Exercise goal:
In your copy, repeat each record exactly and include no pictures.

Records for this exercise:
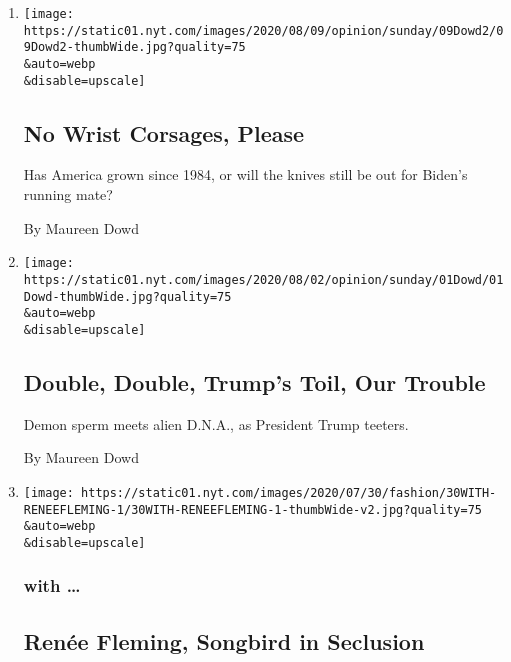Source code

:\begin{enumerate}
\def\labelenumi{\arabic{enumi}.}
\item
  \href{/2020/08/08/opinion/sunday/biden-vice-president-geraldine-ferraro.html}{}

  \texttt{[image: https://static01.nyt.com/images/2020/08/09/opinion/sunday/09Dowd2/09Dowd2-thumbWide.jpg?quality=75\\\&auto=webp\\\&disable=upscale]}

  \hypertarget{no-wrist-corsages-please}{%
  \subsection{No Wrist Corsages,
  Please}\label{no-wrist-corsages-please}}

  Has America grown since 1984, or will the knives still be out for
  Biden's running mate?

  By Maureen Dowd
\item
  \href{/2020/08/01/opinion/sunday/trump-coronavirus-herman-cain.html}{}

  \texttt{[image: https://static01.nyt.com/images/2020/08/02/opinion/sunday/01Dowd/01Dowd-thumbWide.jpg?quality=75\\\&auto=webp\\\&disable=upscale]}

  \hypertarget{double-double-trumps-toil-our-trouble}{%
  \subsection{Double, Double, Trump's Toil, Our
  Trouble}\label{double-double-trumps-toil-our-trouble}}

  Demon sperm meets alien D.N.A., as President Trump teeters.

  By Maureen Dowd
\item
  \href{/2020/07/30/style/maureen-dowd-renee-fleming.html}{}

  \texttt{[image: https://static01.nyt.com/images/2020/07/30/fashion/30WITH-RENEEFLEMING-1/30WITH-RENEEFLEMING-1-thumbWide-v2.jpg?quality=75\\\&auto=webp\\\&disable=upscale]}

  \hypertarget{with-}{%
  \subsubsection{with \ldots{}}\label{with-}}

  \hypertarget{renuxe9e-fleming-songbird-in-seclusion}{%
  \subsection{Renée Fleming, Songbird in
  Seclusion}\label{renuxe9e-fleming-songbird-in-seclusion}}


\end{enumerate}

Written reply:
Source code

:\begin{enumerate}
\def\labelenumi{\arabic{enumi}.}
\item
  \href{/2020/08/08/opinion/sunday/biden-vice-president-geraldine-ferraro.html}{}

  \texttt{[image: https://static01.nyt.com/images/2020/08/09/opinion/sunday/09Dowd2/09Dowd2-thumbWide.jpg?quality=75\\\&auto=webp\\\&disable=upscale]}

  \hypertarget{no-wrist-corsages-please}{%
  \subsection{No Wrist Corsages,
  Please}\label{no-wrist-corsages-please}}

  Has America grown since 1984, or will the knives still be out for
  Biden's running mate?

  By Maureen Dowd
\item
  \href{/2020/08/01/opinion/sunday/trump-coronavirus-herman-cain.html}{}

  \texttt{[image: https://static01.nyt.com/images/2020/08/02/opinion/sunday/01Dowd/01Dowd-thumbWide.jpg?quality=75\\\&auto=webp\\\&disable=upscale]}

  \hypertarget{double-double-trumps-toil-our-trouble}{%
  \subsection{Double, Double, Trump's Toil, Our
  Trouble}\label{double-double-trumps-toil-our-trouble}}

  Demon sperm meets alien D.N.A., as President Trump teeters.

  By Maureen Dowd
\item
  \href{/2020/07/30/style/maureen-dowd-renee-fleming.html}{}

  \texttt{[image: https://static01.nyt.com/images/2020/07/30/fashion/30WITH-RENEEFLEMING-1/30WITH-RENEEFLEMING-1-thumbWide-v2.jpg?quality=75\\\&auto=webp\\\&disable=upscale]}

  \hypertarget{with-}{%
  \subsubsection{with \ldots{}}\label{with-}}

  \hypertarget{renuxe9e-fleming-songbird-in-seclusion}{%
  \subsection{Renée Fleming, Songbird in
  Seclusion}\label{renuxe9e-fleming-songbird-in-seclusion}}


\end{enumerate}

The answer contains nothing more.